Ahhh yes.....the old "don't get near me with that razor sharp burning hot rotor when you're shouldering it in a race" argument.

Two questions for you? 

1. Which side of the bike are disc rotors mounted on?
2. Which shoulder do you and pretty much everyone use to shoulder their bike?

Sorry, but I don't believe that discs being dangerous bit has nothing to do with the UCI banning them, otherwise they would be banned for XC mtb racing.

The big chainring is far more dangerous in terms of design and position on the bikes than discs ever have been or will be.

And by the way.....I don't run discs on my cross bike. Only on my MTB.


----------



## 21switchbacks (Aug 6, 2004)

TurboTurtle said:


> Anecdotal evidence?
> 
> I have a nice scar on my leg from where a chain ring took out an inch and a half chunk of meat. My leg - not a couple of years ago that someone heard... Shall we ban chain rings?
> 
> ...


I have a 6" long scar on my a$$ from landing on my rear rotor in a MTB crash - please don't ask for any photographic proof  . That said, I don't think thats why they aren't allowed and I agree that a chainring is much more dangerous. I believe its more of an effort to keep the bikes traditional.


----------



## [email protected] (Aug 24, 2004)

jeremyb said:


> In a crash theyre blades of death.


----------



## fsgray (May 31, 2006)

Avids (or any canti) are fine if you set them up right. However they are not fine as far as mud clearance goes, so I put in an order for Frogglegs recently. No more races with locked up rear wheels. Not sure how the Paul setup spares this, but part of my issue was lack of frame clearance too.


----------



## steel515 (Sep 6, 2004)

whats the difference between the 2 paul brakes (neo retro and other one) for cross?


----------



## elmar schrauth (Feb 19, 2007)

spokes are more dangerous than discs


----------



## pdxccx (Sep 24, 2005)

steel515 said:


> whats the difference between the 2 paul brakes (neo retro and other one) for cross?

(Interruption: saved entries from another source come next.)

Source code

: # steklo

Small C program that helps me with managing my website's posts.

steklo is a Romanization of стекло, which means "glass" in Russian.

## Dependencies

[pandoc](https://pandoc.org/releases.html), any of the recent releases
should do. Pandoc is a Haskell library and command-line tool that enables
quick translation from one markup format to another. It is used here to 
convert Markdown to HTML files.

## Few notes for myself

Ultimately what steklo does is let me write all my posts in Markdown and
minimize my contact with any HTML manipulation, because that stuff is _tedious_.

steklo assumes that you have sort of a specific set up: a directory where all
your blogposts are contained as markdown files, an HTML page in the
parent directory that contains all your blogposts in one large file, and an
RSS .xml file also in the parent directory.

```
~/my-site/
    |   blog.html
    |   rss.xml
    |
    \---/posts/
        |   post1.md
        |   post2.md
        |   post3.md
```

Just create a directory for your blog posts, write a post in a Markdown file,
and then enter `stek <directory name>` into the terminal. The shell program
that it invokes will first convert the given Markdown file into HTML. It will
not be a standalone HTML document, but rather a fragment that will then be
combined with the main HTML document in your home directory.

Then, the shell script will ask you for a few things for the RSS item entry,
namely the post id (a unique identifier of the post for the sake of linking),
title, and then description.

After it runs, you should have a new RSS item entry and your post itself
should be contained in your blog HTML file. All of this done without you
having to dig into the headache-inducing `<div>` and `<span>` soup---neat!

The other one is the Pauls Touring brake. It sticks out less than the Neo Retro and is sometimes used in the rear as the Neo-retro in the rear can get in the way of your calves, or something like that. Sorry that's anecdotal, please don't jump on me for not having proof positive!


----------



## The Sundance Kid (Oct 2, 2007)

TWD said:


> Two questions for you?
> 
> 1. Which side of the bike are disc rotors mounted on?
> 2. Which shoulder do you and pretty much everyone use to shoulder their bike?


The situations where safety would be a concern are 
1) Jabbing your hot spinning disk into someone else's back/shoulder on a crowded runup
2) 10 person chain reaction pileup 

These seem like reasonable safety concerns and apply to CX and not MTB. More importantly the extra weight (and for that matter cost) negates any benefit of improved stopping power. They are not the best tool for the job. The upshot is this rule only applies to elite categories at UCI races, everyone else can just run what they brung and enjoy themselves. Unless you are an elite rider who wishes they could run discs for Cross people should stop posting about how the UCI disc brake ban is stupid. other than Adam Craig I haven't really heard anyone complain about this. And fast or not, Adam Craig is still wrong about disc brakes being better for cross.


----------



## colinr (Nov 20, 2006)

Hot spinning discs? What the hell? Does anyone really brake enough on a CX course for their rotors to heat up to a dangerous level? No.



The Sundance Kid said:


> And fast or not, Adam Craig is still wrong about disc brakes being better for cross.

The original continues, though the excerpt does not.